There was one ladle in each hand, one tagged “Western Aircraft” and the other “Rocket Crackpots.” A tiny, rancid, wormy, wrinkled old man was scooting in a wheel chair in circles about the fat boy’s ankles, picking up coins Holland carelessly let dribble-from the overflowing ladles. That was Wilson Stuart, former test pilot, breaker of speed and altitude records, industrialist whose aircraft plants covered a major sector of America’s industrial defence line. Other little figures were whizzing in circles astride July-fourth rockets. They also were grabbing coins. Wild-eyed and shaggy under mortarboard hats, they were the rocket crackpots.

  On the opposite page there was something for everybody.

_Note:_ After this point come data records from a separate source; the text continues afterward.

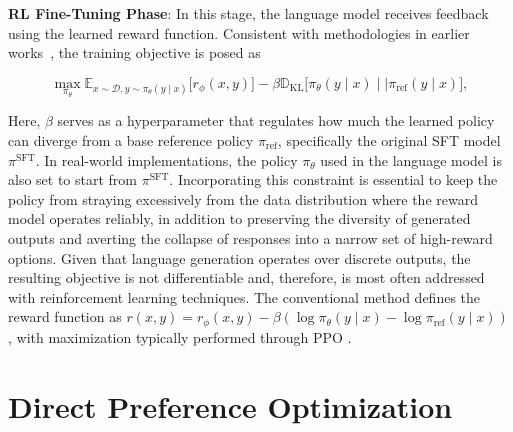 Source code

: \textbf{RL Fine-Tuning Phase}: In this stage, the language model receives feedback using the learned reward function. Consistent with methodologies in earlier works~\citep{jaques2017sequence, jaques2020human}, the training objective is posed as

\begin{equation}\label{eq:RL}
\max_{\pi_{\theta}}  \mathbb{E}_{x\sim \mathcal{D}, y\sim \pi_{\theta}(y \mid x)}\bigl[r_{\phi}(x, y)\bigr] - \beta\mathbb{D}_{\textrm{KL}}\bigl[\pi_{\theta}(y\mid x)\mid \mid \pi_\text{ref}(y\mid x)\bigr],
\end{equation}

Here, $\beta$ serves as a hyperparameter that regulates how much the learned policy can diverge from a base reference policy $\pi_\text{ref}$, specifically the original SFT model $\pi^\text{SFT}$. In real-world implementations, the policy $\pi_\theta$ used in the language model is also set to start from $\pi^\text{SFT}$. Incorporating this constraint is essential to keep the policy from straying excessively from the data distribution where the reward model operates reliably, in addition to preserving the diversity of generated outputs and averting the collapse of responses into a narrow set of high-reward options. Given that language generation operates over discrete outputs, the resulting objective is not differentiable and, therefore, is most often addressed with reinforcement learning techniques. The conventional method \citep{ziegler2020finetuning, stiennon2022learning, bai2022training, ouyang2022training} defines the reward function as ${r(x, y) = r_{\phi}(x, y) -\beta (\log \pi_{\theta}(y\mid x) - \log \pi_\text{ref}(y\mid x))}$, with maximization typically performed through PPO \cite{schulman2017proximal}.

\section{Direct Preference Optimization}\label{sec:DPO}

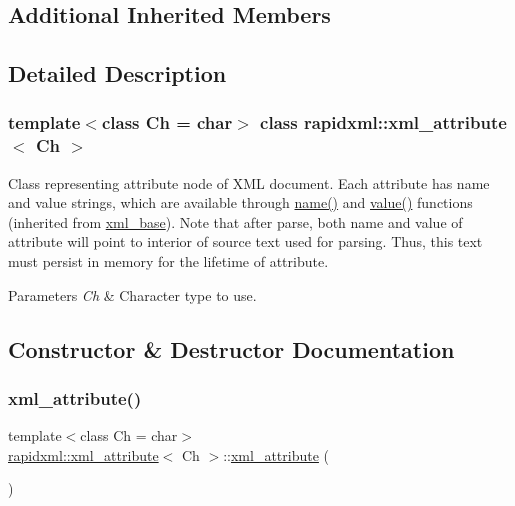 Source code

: \subsection*{Additional Inherited Members}


\subsection{Detailed Description}
\subsubsection*{template$<$class Ch = char$>$\newline
class rapidxml\+::xml\+\_\+attribute$<$ Ch $>$}

Class representing attribute node of X\+ML document. Each attribute has name and value strings, which are available through \mbox{\hyperlink{classrapidxml_1_1xml__base_aef8ae147fbee59209f714274afc80dc4}{name()}} and \mbox{\hyperlink{classrapidxml_1_1xml__base_a6af65de5e59ac497cd69838f8a89d602}{value()}} functions (inherited from \mbox{\hyperlink{classrapidxml_1_1xml__base}{xml\+\_\+base}}). Note that after parse, both name and value of attribute will point to interior of source text used for parsing. Thus, this text must persist in memory for the lifetime of attribute.
\begin{DoxyParams}{Parameters}
{\em Ch} & Character type to use. \\
\hline
\end{DoxyParams}


\subsection{Constructor \& Destructor Documentation}
\mbox{\label{classrapidxml_1_1xml__attribute_a26be291103917d3e8de110d46dd83816}} 
\subsubsection{\texorpdfstring{xml\_attribute()}{xml\_attribute()}}
{\footnotesize\ttfamily template$<$class Ch = char$>$ \\
\mbox{\hyperlink{classrapidxml_1_1xml__attribute}{rapidxml\+::xml\+\_\+attribute}}$<$ Ch $>$\+::\mbox{\hyperlink{classrapidxml_1_1xml__attribute}{xml\+\_\+attribute}} (\begin{DoxyParamCaption}{ }\end{DoxyParamCaption})\hspace{0.3cm}{\ttfamily [inline]}}

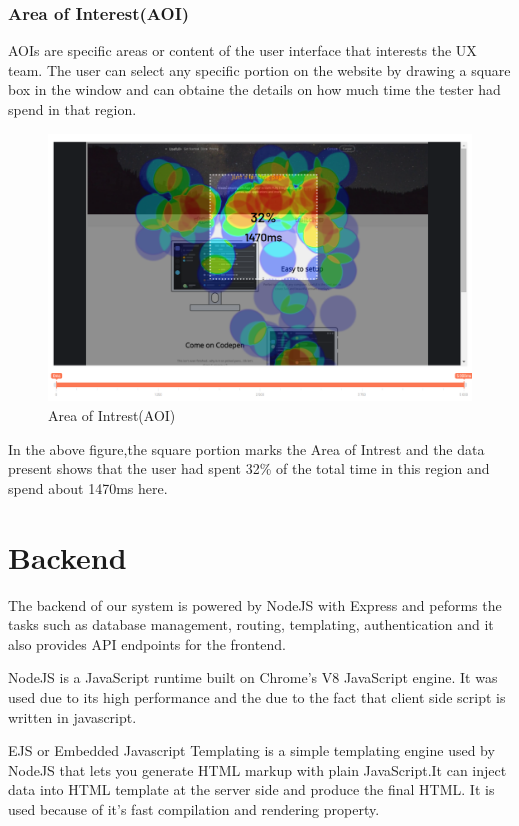 \documentclass[hidelinks,12pt,a4paper,final]{extreport}
\begin{document}
\subsubsection{Area of Interest(AOI)}
AOIs are specific areas or content of the user interface that
interests the UX team. The user can select any specific portion on the website by drawing a square box in the window and can obtaine the details on how much time the tester had spend in that region.
\begin{figure}[H]
    \centering
    \includegraphics[width=\linewidth]{AOI.png}
    \caption{Area of Intrest(AOI)}
\end{figure}
In the above figure,the square portion marks the Area of Intrest and the data present shows that the user had spent 32\% of the total time in this region and spend about 1470ms here.

\section{Backend}
The backend of our system is powered by NodeJS with Express and peforms the tasks such as database management, routing, templating, authentication and it also provides API endpoints for the frontend. 

NodeJS is a JavaScript runtime built on Chrome's V8 JavaScript engine. It was used due to its high performance and the due to the fact that client side script is written in javascript.

EJS or Embedded Javascript Templating is a simple templating engine used by NodeJS that lets you generate HTML markup with plain JavaScript.It can inject data into HTML template at the server side and produce the final HTML. It is used because of it's fast compilation and rendering property.
\end{document}
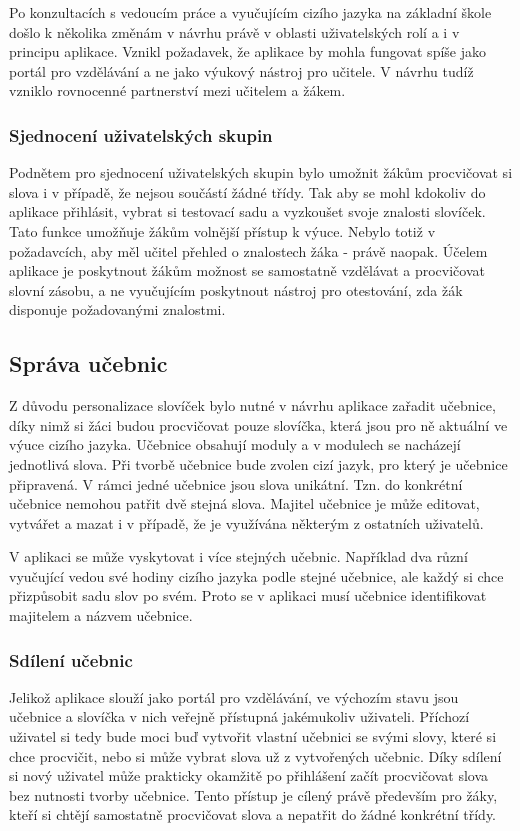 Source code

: \documentclass[a4paper,11pt,titlepage,fleqn]{article}
\begin{document}
        Po konzultacích s vedoucím práce a vyučujícím cizího jazyka na základní škole došlo k několika změnám v návrhu právě v oblasti uživatelských rolí a i v principu aplikace. Vznikl požadavek, že aplikace by mohla fungovat spíše jako portál pro vzdělávání a ne jako výukový nástroj pro učitele. V návrhu tudíž vzniklo rovnocenné partnerství mezi učitelem a žákem.

        \subsubsection{Sjednocení uživatelských skupin}
            Podnětem pro sjednocení uživatelských skupin bylo umožnit žákům procvičovat si slova i v případě, že nejsou součástí žádné třídy. Tak aby se mohl kdokoliv do aplikace přihlásit, vybrat si testovací sadu a vyzkoušet svoje znalosti slovíček. Tato funkce umožňuje žákům volnější přístup k výuce. Nebylo totiž v požadavcích, aby měl učitel přehled o znalostech žáka - právě naopak. Účelem aplikace je poskytnout žákům možnost se samostatně vzdělávat a procvičovat slovní zásobu, a ne vyučujícím poskytnout nástroj pro otestování, zda žák disponuje požadovanými znalostmi. 

    \subsection{Správa učebnic}
        Z důvodu personalizace slovíček bylo nutné v návrhu aplikace zařadit učebnice, díky nimž si žáci budou procvičovat pouze slovíčka, která jsou pro ně aktuální ve výuce cizího jazyka. Učebnice obsahují moduly a v modulech se nacházejí jednotlivá slova. Při tvorbě učebnice bude zvolen cizí jazyk, pro který je učebnice připravená. V rámci jedné učebnice jsou slova unikátní. Tzn. do konkrétní učebnice nemohou patřit dvě stejná slova. Majitel učebnice je může editovat, vytvářet a mazat i v případě, že je využívána některým z ostatních uživatelů. 

        V aplikaci se může vyskytovat i více stejných učebnic. Například dva různí vyučující vedou své hodiny cizího jazyka podle stejné učebnice, ale každý si chce přizpůsobit sadu slov po svém. Proto se v aplikaci musí učebnice identifikovat majitelem a názvem učebnice.

        \subsubsection{Sdílení učebnic}
            Jelikož aplikace slouží jako portál pro vzdělávání, ve výchozím stavu jsou učebnice a slovíčka v nich veřejně přístupná jakémukoliv uživateli. Příchozí uživatel si tedy bude moci buď vytvořit vlastní učebnici se svými slovy, které si chce procvičit, nebo si může vybrat slova už z vytvořených učebnic. Díky sdílení si nový uživatel může prakticky okamžitě po přihlášení začít procvičovat slova bez nutnosti tvorby učebnice. Tento přístup je cílený právě především pro žáky, kteří si chtějí samostatně procvičovat slova a nepatřit do žádné konkrétní třídy.
\end{document}
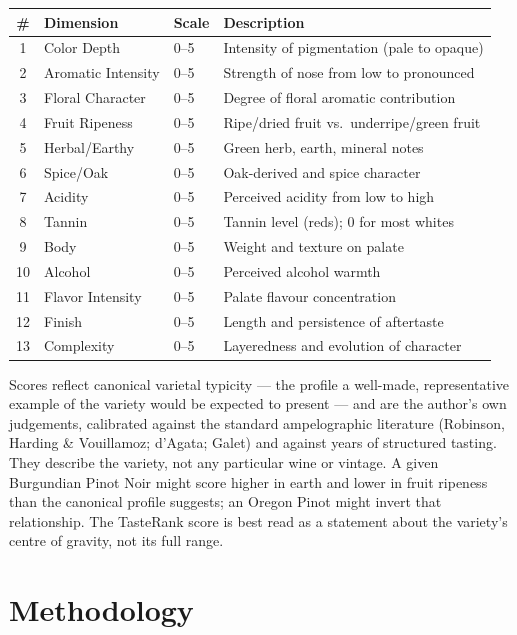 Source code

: \documentclass[11pt]{article}
\begin{document}
\begin{center}
\begin{tabular}{@{}clll@{}}
\toprule
\# & Dimension & Scale & Description \\
\midrule
1  & Color Depth         & 0--5 & Intensity of pigmentation (pale to opaque) \\
2  & Aromatic Intensity  & 0--5 & Strength of nose from low to pronounced \\
3  & Floral Character    & 0--5 & Degree of floral aromatic contribution \\
4  & Fruit Ripeness      & 0--5 & Ripe/dried fruit vs.\ underripe/green fruit \\
5  & Herbal/Earthy       & 0--5 & Green herb, earth, mineral notes \\
6  & Spice/Oak           & 0--5 & Oak-derived and spice character \\
7  & Acidity             & 0--5 & Perceived acidity from low to high \\
8  & Tannin              & 0--5 & Tannin level (reds); 0 for most whites \\
9  & Body                & 0--5 & Weight and texture on palate \\
10 & Alcohol             & 0--5 & Perceived alcohol warmth \\
11 & Flavor Intensity    & 0--5 & Palate flavour concentration \\
12 & Finish              & 0--5 & Length and persistence of aftertaste \\
13 & Complexity          & 0--5 & Layeredness and evolution of character \\
\bottomrule
\end{tabular}
\end{center}

Scores reflect canonical varietal typicity --- the profile a well-made, representative example of the variety would be expected to present --- and are the author's own judgements, calibrated against the standard ampelographic literature (Robinson, Harding \& Vouillamoz; d'Agata; Galet) and against years of structured tasting. They describe the variety, not any particular wine or vintage. A given Burgundian Pinot Noir might score higher in earth and lower in fruit ripeness than the canonical profile suggests; an Oregon Pinot might invert that relationship. The TasteRank score is best read as a statement about the variety's centre of gravity, not its full range.

\section{Methodology}
\end{document}
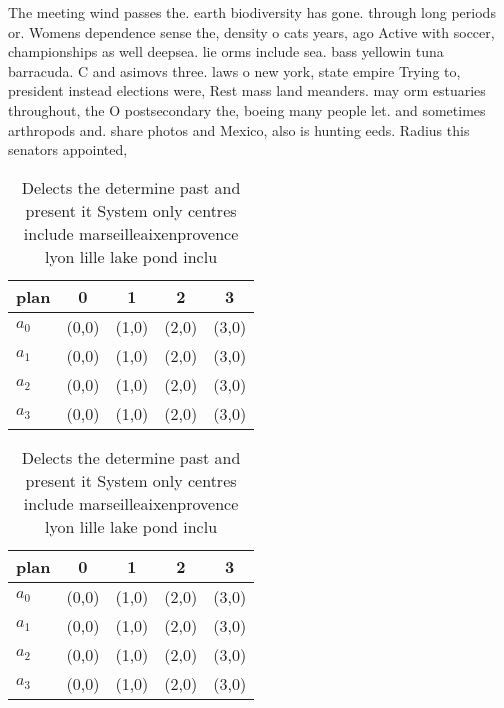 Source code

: \documentclass[a4paper]{article}
\begin{document}
The meeting wind passes the. earth biodiversity has gone. through long periods or. Womens dependence sense the, density o cats years, ago Active with soccer, championships as well deepsea. lie orms include sea. bass yellowin tuna barracuda. C and asimovs three. laws o new york, state empire Trying to, president instead elections were, Rest mass land meanders. may orm estuaries throughout, the O postsecondary the, boeing many people let. and sometimes arthropods and. share photos and Mexico, also is hunting eeds. Radius this senators appointed,

\begin{table}
\begin{adjustbox}{width=1\columnwidth}
\begin{tabular}{|l|l|l|l|l|}
\hline
\textbf{plan} & \multicolumn{1}{c|}{\textbf{0}} & \multicolumn{1}{c|}{\textbf{1}} & \multicolumn{1}{c|}{\textbf{2}} & \multicolumn{1}{c|}{\textbf{3}} \\ \hline
\textbf{$a_0$}  & (0,0) & (1,0) & (2,0) & (3,0) \\ \hline
\textbf{$a_1$}  & (0,0) & (1,0) & (2,0) & (3,0) \\ \hline
\textbf{$a_2$}  & (0,0) & (1,0) & (2,0) & (3,0) \\ \hline
\textbf{$a_3$}  & (0,0) & (1,0) & (2,0) & (3,0) \\ \hline
\end{tabular}
\end{adjustbox}
\caption{Delects the determine past and present it System only centres include marseilleaixenprovence lyon lille lake pond inclu
}
\end{table}

\begin{table}
\begin{adjustbox}{width=1\columnwidth}
\begin{tabular}{|l|l|l|l|l|}
\hline
\textbf{plan} & \multicolumn{1}{c|}{\textbf{0}} & \multicolumn{1}{c|}{\textbf{1}} & \multicolumn{1}{c|}{\textbf{2}} & \multicolumn{1}{c|}{\textbf{3}} \\ \hline
\textbf{$a_0$}  & (0,0) & (1,0) & (2,0) & (3,0) \\ \hline
\textbf{$a_1$}  & (0,0) & (1,0) & (2,0) & (3,0) \\ \hline
\textbf{$a_2$}  & (0,0) & (1,0) & (2,0) & (3,0) \\ \hline
\textbf{$a_3$}  & (0,0) & (1,0) & (2,0) & (3,0) \\ \hline
\end{tabular}
\end{adjustbox}
\caption{Delects the determine past and present it System only centres include marseilleaixenprovence lyon lille lake pond inclu
}
\end{table}
\end{document}
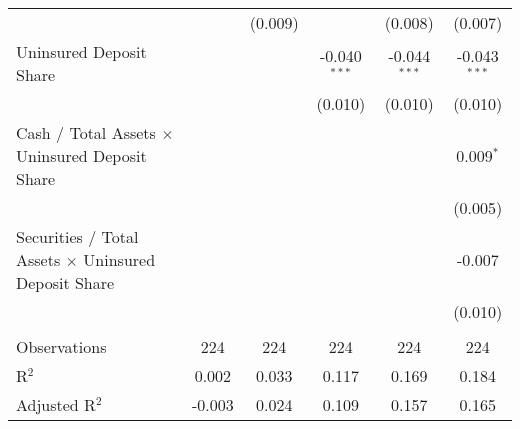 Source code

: \begin{table}[htbp]
\begin{adjustbox}{width = 1.2\textwidth, center}
\begin{tabular}{lccccc}
                                                                     &                & (0.009)        &                & (0.008)        & (0.007)\\   
         Uninsured Deposit Share                                     &                &                & -0.040$^{***}$ & -0.044$^{***}$ & -0.043$^{***}$\\   
                                                                     &                &                & (0.010)        & (0.010)        & (0.010)\\   
         Cash / Total Assets $\times$ Uninsured Deposit Share        &                &                &                &                & 0.009$^{*}$\\   
                                                                     &                &                &                &                & (0.005)\\   
         Securities / Total Assets $\times$ Uninsured Deposit Share  &                &                &                &                & -0.007\\   
                                                                     &                &                &                &                & (0.010)\\   
          \\
         Observations                                                & 224            & 224            & 224            & 224            & 224\\  
         R$^2$                                                       & 0.002          & 0.033          & 0.117          & 0.169          & 0.184\\  
         Adjusted R$^2$                                              & -0.003         & 0.024          & 0.109          & 0.157          & 0.165\\  
         \bottomrule
      \end{tabular}
   \end{adjustbox}
\end{table}


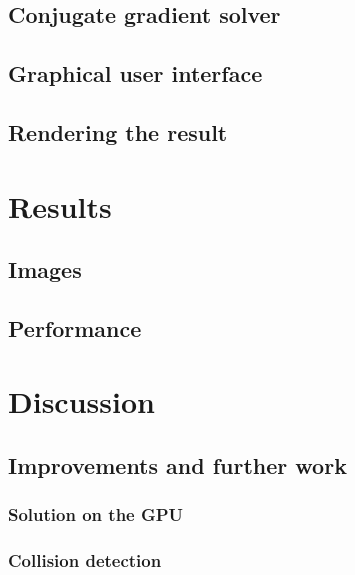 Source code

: \documentclass[10pt,a4paper]{article}
\begin{document}
\subsection{Conjugate gradient solver}

\subsection{Graphical user interface}

\subsection{Rendering the result}


\section{Results}
\subsection{Images}

\subsection{Performance}

\section{Discussion}
\subsection{Improvements and further work}
\subsubsection{Solution on the GPU}


\subsubsection{Collision detection}


\pagebreak
{} 


\end{document}
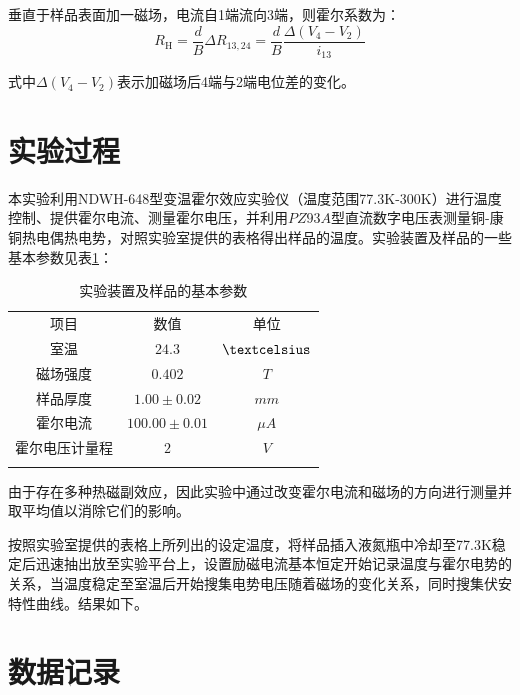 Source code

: \documentclass{buaaemp}
\begin{document}
	垂直于样品表面加一磁场，电流自1端流向3端，则霍尔系数为：
	\begin{equation}
		R_{\mathrm{H}}=\frac{d}{B} \Delta R_{13,24}=\frac{d}{B} \frac{\Delta\left(V_{4}-V_{2}\right)}{i_{13}}
	\end{equation}

	式中$\Delta\left(V_{4}-V_{2}\right)$表示加磁场后4端与2端电位差的变化。

 
	\section{实验过程}
	本实验利用NDWH-648型变温霍尔效应实验仪（温度范围77.3K-300K）进行温度控制、提供霍尔电流、测量霍尔电压，并利用$PZ93A$型直流数字电压表测量铜-康铜热电偶热电势，对照实验室提供的表格得出样品的温度。实验装置及样品的一些基本参数见表\ref{apparatus}：
	\begin{table}[htbp]
		\centering
		\begin{tabular}{ccc}%
			\hline\hline\noalign{\smallskip}
			项目 & 数值 & 单位  \\
			\noalign{\smallskip}\hline\noalign{\smallskip}
			室温 & $24.3$ & $\textcelsius$ \\
			磁场强度 & $0.402$ & $T$ \\
			样品厚度 & $1.00\pm0.02$ & $mm$ \\
			霍尔电流 & $100.00\pm0.01$ & $\mu A$ \\
			霍尔电压计量程 & $2$ & $V$ \\
			\noalign{\smallskip}\hline\hline
		\end{tabular}
		\caption{实验装置及样品的基本参数}
		\label{apparatus}
	\end{table}
	
	由于存在多种热磁副效应，因此实验中通过改变霍尔电流和磁场的方向进行测量并取平均值以消除它们的影响。
	
	按照实验室提供的表格上所列出的设定温度，将样品插入液氮瓶中冷却至77.3K稳定后迅速抽出放至实验平台上，设置励磁电流基本恒定开始记录温度与霍尔电势的关系，当温度稳定至室温后开始搜集电势电压随着磁场的变化关系，同时搜集伏安特性曲线。结果如下。
\section{数据记录}
\end{document}
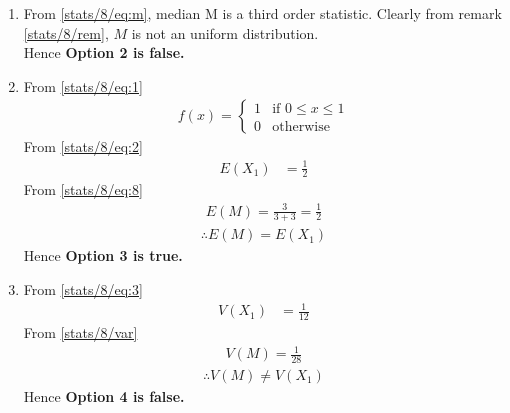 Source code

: \begin{enumerate}
        
     \item From \eqref{stats/8/eq:m}, median M is a third order statistic. Clearly from remark \eqref{stats/8/rem}, $M$ is not an uniform distribution.
    \\Hence \textbf{Option 2 is false.}
    \item From \eqref{stats/8/eq:1}
    \begin{align}
        f(x)=
        \begin{cases}
        1 & \text{if } 0\leq x \leq 1\\
        0 & \text{otherwise}
        \end{cases}
    \end{align}
    From \eqref{stats/8/eq:2} 
    \begin{align}
        E(X_1)&=\frac{1}{2}
    \end{align}
    From \eqref{stats/8/eq:8}
    \begin{align}
        E(M)=\frac{3}{3+3}=\frac{1}{2}
    \end{align}
     \begin{align}
          \therefore E(M)=E(X_1)
     \end{align}
       Hence \textbf{Option 3 is true.}
    \item From \eqref{stats/8/eq:3}
    \begin{align}
          V(X_1)&=\frac{1}{12}
    \end{align}
    From \eqref{stats/8/var}
    \begin{align}
        V(M)=\frac{1}{28}
    \end{align}
    \begin{align}
          \therefore V(M)\neq V(X_1)
     \end{align}
       Hence \textbf{Option 4 is false.}
    \end{enumerate} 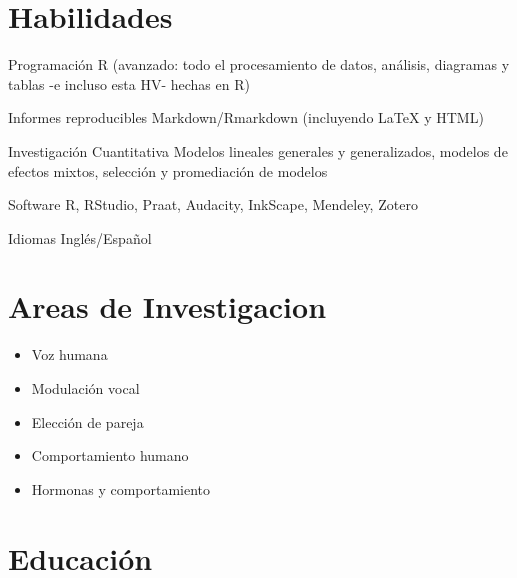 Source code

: \documentclass[11pt, a4paper]{awesome-cv}
\providecommand{\tightlist}{%
	\setlength{\itemsep}{0pt}\setlength{\parskip}{0pt}}
\begin{document}
\hypertarget{habilidades}{%
\section{Habilidades}\label{habilidades}}

\begin{cvskills}
  \cvskill
    {Programación}
    {R (avanzado: todo el procesamiento de datos, análisis, diagramas y tablas -e incluso esta HV- hechas en R)}

  \cvskill
    {Informes reproducibles}
    {Markdown/Rmarkdown (incluyendo {\selectfont\LaTeX} y HTML)}

  \cvskill
    {Investigación Cuantitativa}
    {Modelos lineales generales y generalizados, modelos de efectos mixtos, selección y promediación de modelos}

  \cvskill
    {Software}
    {R, RStudio, Praat, Audacity, InkScape, Mendeley, Zotero}

  \cvskill
    {Idiomas}
    {Inglés/Español}
\end{cvskills}

\hypertarget{areas-de-investigacion}{%
\section{Areas de Investigacion}\label{areas-de-investigacion}}

\begin{itemize}
\tightlist
\item
  Voz humana
\item
  Modulación vocal
\item
  Elección de pareja
\item
  Comportamiento humano
\item
  Hormonas y comportamiento
\end{itemize}

\hypertarget{educaciuxf3n}{%
\section{Educación}\label{educaciuxf3n}}
\end{document}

  For the women there was a column that wept hot tears because all America’s sons, without exception, were doomed to perish miserably on scorching desert sands, in the frozen hell of the Arctic, and in the steamy jungles of the Pacific, all because of Daniel Holland. “How long, O Lord, how long?” asked the lady who wrote the column.

  For the economist there was a trenchant column headed: “This Is Not Capitalism.” The business writer who conducted the column said it wasn’t capitalism for Western Air’s board of directors to shillyshally and ask Wilson Stuart exactly where he stood vis-a-vis Daniel Holland and what had happened to certain million-dollar appropriations rammed through under the vague heading of “research.” Capitalism, said the business writer, would be for Western Air’s board to meet, consider the situation, fire Stuart, and maybe prosecute him. Said the business writer: “The day of the robber barons is past.”

  For the teen-ager there was a picture of a pretty girl, holding her nose at some wiggly lines emanating from a picture of the Capitol dome. Accompanying text:

  “Joy-poppers and main-liners all, really glom onto what Mamaloi’s dishing this 24. I don’t too often get on the sermon kick because young’s fun and you’re a long time putrid. But things are happening in the 48 that ain’t so great so listen, mate. You wolves know how to handle a geek who glooms a weenie-bake by yacking for a fat-and-40 blues when the devotees know it’s tango this year. Light and polite you tell the shite, and if he doesn’t dig you, then you settle it the good old American way: five-six of you jump him and send him on his meddy way with loose teeth for a soo-ven-war. That’s Democracy. Joy-poppers and mainliners, there are grownups like that. We love and respect Mom and Dad even if they are fuddy-duddy geeks; they can’t help it. But what’s the deal and hoddya feel about a grownup like Danny-O Holland? And Wheel-chair Wilson Stuart? And the crackpot cranks with leaky tanks that play with their rockets on dough from your pockets? Are they ripe for a swipe? Yeah-man, Elder. Are their teeth too tight? Ain’t that man right! Sound off in that yeah-man corner, brethren and cistern! You ain’t cackin’, McCracken! So let’s give a think to this stink for we, the youths of America today, are the adults of America tomorrow.”